The Complete Fighter's Handbook
Tag Line: Who says fighters are the poor cousins of the AD&D game?
Makers: TSR for AD&D 2nd Edition
What is it?
To differentiate one character of a certain class from another of the same class, AD&D 2nd edition introduced the idea of "kits", an added layer that made, for example, swashbucklers different from gladiators or career soldier. They launched the idea with the Fighter's Handbook (no doubt, this class was considered "cookie-cutter" the most) and also threw in role-playing advice, new combat rules and equipment descriptions.
-Reintroduces the Barbarian and Cavalier from Unearthed Arcana with a minimum of fuss.
-Each kit has its own special abilities and drawbacks, so for example, the Savage might be friends with the animals, but find heavy armor extremely uncomfortable. The Noble Warrior always has a place to stay, but must consistently overspend or lose his reputation. And no doubt, a lot of players made Beast-Riders and Berzerkers when this book came out.
-The Role-Playing section suggets yet another layer to make your fighter stand apart with personalities such as the Crude Crusher, Merry Showoff and Fated Philosopher.

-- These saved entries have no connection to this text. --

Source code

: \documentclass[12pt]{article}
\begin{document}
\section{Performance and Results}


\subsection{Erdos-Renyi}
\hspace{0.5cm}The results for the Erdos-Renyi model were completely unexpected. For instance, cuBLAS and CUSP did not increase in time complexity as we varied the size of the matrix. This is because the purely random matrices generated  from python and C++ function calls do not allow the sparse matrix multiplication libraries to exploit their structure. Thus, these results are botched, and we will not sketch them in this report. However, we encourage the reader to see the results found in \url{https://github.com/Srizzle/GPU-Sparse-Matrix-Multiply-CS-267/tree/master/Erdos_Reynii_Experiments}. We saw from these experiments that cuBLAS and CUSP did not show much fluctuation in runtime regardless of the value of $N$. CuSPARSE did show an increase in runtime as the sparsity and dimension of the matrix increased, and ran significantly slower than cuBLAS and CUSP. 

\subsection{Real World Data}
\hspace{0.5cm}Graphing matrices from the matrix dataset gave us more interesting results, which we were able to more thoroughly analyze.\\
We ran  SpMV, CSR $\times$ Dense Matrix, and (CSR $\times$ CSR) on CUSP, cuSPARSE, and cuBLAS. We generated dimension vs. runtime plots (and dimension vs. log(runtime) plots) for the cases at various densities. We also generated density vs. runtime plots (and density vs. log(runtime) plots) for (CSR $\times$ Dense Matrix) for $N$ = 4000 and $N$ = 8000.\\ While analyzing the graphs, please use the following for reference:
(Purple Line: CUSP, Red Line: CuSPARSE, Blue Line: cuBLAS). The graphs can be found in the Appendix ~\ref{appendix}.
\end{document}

-New combat rules include specializing in fighting styles (2-handed, weapon&shield, etc.) and such nuggets as bypassing armor, disarming, martial arts, called shots, even jousting.
-Gladiator and oriental weapons.
-If you like more realism, then check out the piecemeal armor and armor damage rules.

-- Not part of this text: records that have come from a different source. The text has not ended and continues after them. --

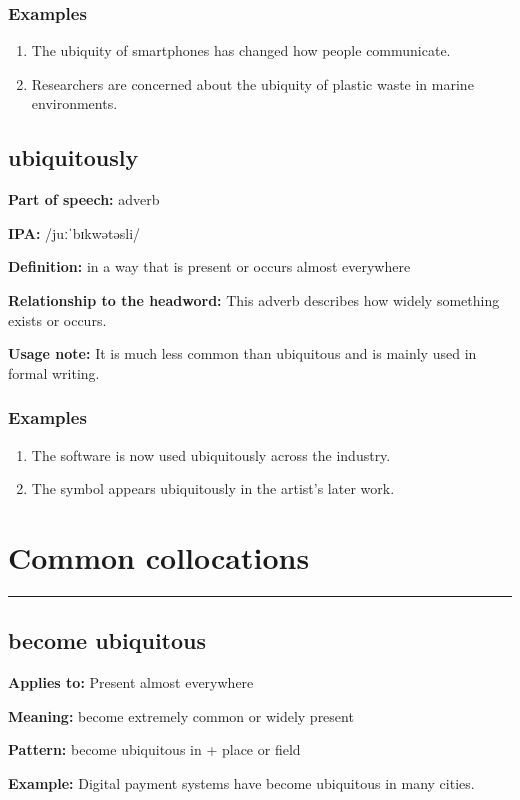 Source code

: \documentclass[11pt]{article}
\newcommand{\sectionrule}{\par\vspace{-0.5em}\noindent\textcolor{Accent}{\rule{\linewidth}{0.6pt}}\par}
\begin{document}
\subsubsection{Examples}
\begin{enumerate}
  \item The ubiquity of smartphones has changed how people communicate.
  \item Researchers are concerned about the ubiquity of plastic waste in marine environments.
\end{enumerate}

\subsection{ubiquitously}
\textbf{Part of speech:} adverb

\textbf{IPA:} /juːˈbɪkwətəsli/

\textbf{Definition:} in a way that is present or occurs almost everywhere

\textbf{Relationship to the headword:} This adverb describes how widely something exists or occurs.

\textbf{Usage note:} It is much less common than ubiquitous and is mainly used in formal writing.

\subsubsection{Examples}
\begin{enumerate}
  \item The software is now used ubiquitously across the industry.
  \item The symbol appears ubiquitously in the artist's later work.
\end{enumerate}

\section{Common collocations}
\sectionrule
\subsection{become ubiquitous}
\textbf{Applies to:} Present almost everywhere

\textbf{Meaning:} become extremely common or widely present

\textbf{Pattern:} become ubiquitous in + place or field

\textbf{Example:} Digital payment systems have become ubiquitous in many cities.
\end{document}
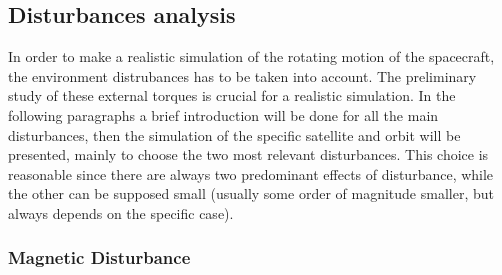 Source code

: \subsection{Disturbances analysis}
\label{subsec:disturbances_analysis}
In order to make a realistic simulation of the rotating motion of the spacecraft, the environment 
distrubances has to be taken into account. The preliminary study of these external torques is 
crucial for a realistic simulation. In the following paragraphs a brief introduction will be 
done for all the main disturbances, then the simulation of the specific satellite and orbit
will be presented, mainly to choose the two most relevant disturbances. This choice is reasonable 
since there are always two predominant effects of disturbance, while the other can be supposed small 
(usually some order of magnitude smaller, but always depends on the specific case). 


\subsubsection{Magnetic Disturbance}
\label{subsubsec:dist_mag}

-I love the campaign ideas, either using only one class (the Fighter) or even only one kit!
-While I think kits are a brilliant idea, a lot of pages are given over to optional combat rules. If you're not into this kind of complexity (and I know AD&D 2nd got some flack for such things as weapon speeds), then you'll find half the book useless.
-There is some confusion regarding whether Warrior kits can or should be applied to Rangers and Paladins, especially once these subclasses got their own kits.

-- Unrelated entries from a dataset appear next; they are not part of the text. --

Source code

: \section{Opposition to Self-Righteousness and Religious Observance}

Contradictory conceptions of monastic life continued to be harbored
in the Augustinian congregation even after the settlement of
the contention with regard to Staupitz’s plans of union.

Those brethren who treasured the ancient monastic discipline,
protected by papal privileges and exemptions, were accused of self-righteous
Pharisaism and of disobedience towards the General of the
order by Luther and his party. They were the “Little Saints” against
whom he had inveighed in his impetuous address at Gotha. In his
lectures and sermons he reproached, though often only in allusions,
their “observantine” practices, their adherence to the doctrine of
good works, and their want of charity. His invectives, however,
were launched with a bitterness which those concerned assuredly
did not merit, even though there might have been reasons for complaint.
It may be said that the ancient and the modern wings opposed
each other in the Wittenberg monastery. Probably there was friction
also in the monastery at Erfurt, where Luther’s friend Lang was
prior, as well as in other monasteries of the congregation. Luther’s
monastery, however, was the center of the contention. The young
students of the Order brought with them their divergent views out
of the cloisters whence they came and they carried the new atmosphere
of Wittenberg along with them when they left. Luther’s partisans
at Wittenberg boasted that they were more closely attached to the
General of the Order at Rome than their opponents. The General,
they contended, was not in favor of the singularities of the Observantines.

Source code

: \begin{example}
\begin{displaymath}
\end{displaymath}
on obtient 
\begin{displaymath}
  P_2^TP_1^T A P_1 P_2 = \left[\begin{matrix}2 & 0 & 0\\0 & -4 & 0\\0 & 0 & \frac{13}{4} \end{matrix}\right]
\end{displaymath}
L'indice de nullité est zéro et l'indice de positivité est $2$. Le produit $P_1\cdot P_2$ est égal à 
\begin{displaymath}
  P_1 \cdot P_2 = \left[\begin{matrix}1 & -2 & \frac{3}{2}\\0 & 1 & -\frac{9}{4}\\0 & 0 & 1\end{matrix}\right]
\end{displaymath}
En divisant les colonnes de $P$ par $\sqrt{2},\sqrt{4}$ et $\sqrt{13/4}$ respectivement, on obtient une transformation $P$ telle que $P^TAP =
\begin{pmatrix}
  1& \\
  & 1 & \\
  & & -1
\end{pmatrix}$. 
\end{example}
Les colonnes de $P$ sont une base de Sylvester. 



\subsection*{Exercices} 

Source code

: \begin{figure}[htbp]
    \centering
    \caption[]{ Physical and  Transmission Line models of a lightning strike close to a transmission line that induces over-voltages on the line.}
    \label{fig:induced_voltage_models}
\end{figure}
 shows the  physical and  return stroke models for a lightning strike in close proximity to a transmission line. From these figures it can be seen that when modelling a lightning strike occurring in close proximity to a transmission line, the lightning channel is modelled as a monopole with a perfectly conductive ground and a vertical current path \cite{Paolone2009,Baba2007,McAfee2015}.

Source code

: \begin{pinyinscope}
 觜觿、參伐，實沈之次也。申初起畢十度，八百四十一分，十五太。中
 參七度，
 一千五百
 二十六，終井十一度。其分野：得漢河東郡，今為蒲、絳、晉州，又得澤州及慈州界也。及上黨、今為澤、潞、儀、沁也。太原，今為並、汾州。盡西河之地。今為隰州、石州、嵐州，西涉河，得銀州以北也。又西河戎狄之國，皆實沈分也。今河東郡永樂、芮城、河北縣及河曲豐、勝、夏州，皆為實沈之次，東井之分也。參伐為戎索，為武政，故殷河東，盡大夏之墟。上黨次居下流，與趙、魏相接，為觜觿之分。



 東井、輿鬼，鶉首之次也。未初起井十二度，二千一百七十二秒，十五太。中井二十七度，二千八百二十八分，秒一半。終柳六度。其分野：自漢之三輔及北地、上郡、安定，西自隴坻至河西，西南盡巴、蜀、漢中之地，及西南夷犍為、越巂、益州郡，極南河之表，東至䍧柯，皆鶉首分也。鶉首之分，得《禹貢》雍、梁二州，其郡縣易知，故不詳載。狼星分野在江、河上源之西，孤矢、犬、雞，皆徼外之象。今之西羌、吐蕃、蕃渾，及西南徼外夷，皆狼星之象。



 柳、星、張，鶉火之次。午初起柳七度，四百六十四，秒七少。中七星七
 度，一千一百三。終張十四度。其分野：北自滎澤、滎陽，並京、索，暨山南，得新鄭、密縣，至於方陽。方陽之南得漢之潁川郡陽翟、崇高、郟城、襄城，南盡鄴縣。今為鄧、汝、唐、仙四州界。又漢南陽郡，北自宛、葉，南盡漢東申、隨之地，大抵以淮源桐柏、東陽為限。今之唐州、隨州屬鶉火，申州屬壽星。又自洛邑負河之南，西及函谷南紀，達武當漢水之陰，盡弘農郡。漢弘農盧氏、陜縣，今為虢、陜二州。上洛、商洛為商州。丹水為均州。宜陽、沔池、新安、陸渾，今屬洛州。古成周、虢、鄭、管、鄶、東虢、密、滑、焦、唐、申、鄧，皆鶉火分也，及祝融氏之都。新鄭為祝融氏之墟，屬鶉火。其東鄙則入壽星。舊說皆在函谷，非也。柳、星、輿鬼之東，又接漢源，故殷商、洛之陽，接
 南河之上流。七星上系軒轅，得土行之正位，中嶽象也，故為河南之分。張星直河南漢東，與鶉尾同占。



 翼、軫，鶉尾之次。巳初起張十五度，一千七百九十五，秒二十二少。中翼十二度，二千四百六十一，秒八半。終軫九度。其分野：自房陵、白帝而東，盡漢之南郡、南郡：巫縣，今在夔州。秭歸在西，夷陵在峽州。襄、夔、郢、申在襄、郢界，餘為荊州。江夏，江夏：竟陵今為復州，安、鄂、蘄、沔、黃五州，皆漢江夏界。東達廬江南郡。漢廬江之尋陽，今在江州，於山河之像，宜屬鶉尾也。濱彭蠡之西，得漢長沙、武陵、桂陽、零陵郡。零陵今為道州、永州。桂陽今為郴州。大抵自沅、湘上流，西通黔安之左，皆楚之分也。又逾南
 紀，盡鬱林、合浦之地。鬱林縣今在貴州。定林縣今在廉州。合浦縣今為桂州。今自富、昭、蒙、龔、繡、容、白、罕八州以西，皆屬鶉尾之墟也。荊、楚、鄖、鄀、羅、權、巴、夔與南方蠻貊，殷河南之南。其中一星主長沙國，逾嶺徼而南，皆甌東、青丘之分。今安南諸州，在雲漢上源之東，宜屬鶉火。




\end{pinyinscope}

"If the player-character tribesmen ride dire wolves, the sorcerer's minions [...] will be ogres riding smilodons (sabre-tooth tigers). If the PCs ride pegasi, the more numerous enemies might be goblins riding giant bats."
How I've used it
Upon getting the book, I immediately rolled up half a dozen characters, none of which I ever used. There was Tessalonica, the Amazon women's lib activist; Octavio the Beneficient, the classic swashbuckling hero; Hogan Jumpfoot, the halfling gladiator who, according to my notes, was meant to behave a lot like the Beast (and in parentheses, I add "Marvel not CBS", which is the only thing that really dates the character sheets I kept); Ahkmed a Ranger/Wilderness Warrior to be played as a desert nomad and strict muslim; and a Paladin/Beast-Rider whose sheet I've just misplaced who rode a rhino. Yee-haw! I certainly foisted kits on my players, but I don't really remember any stories about that.
Kits are a lovely idea that really added depth to the character creation rules for AD&D 2nd ed. and though I own all the Complete Handbooks, they never got as good as the Fighter's. Other installments either offered too few kits (like the Priest's), were uninspired (like the Thief's) or way over-the-top (like the Paladin's). 2nd edition was the golden age of Dungeons & Dragons, as far as I'm concerned, with great and varied campaign worlds and just enough complexity and variation in the rules to keep things interesting. I've no interest in d20, but I guess the Prestige classes and such are a way to bring back kits. I guess.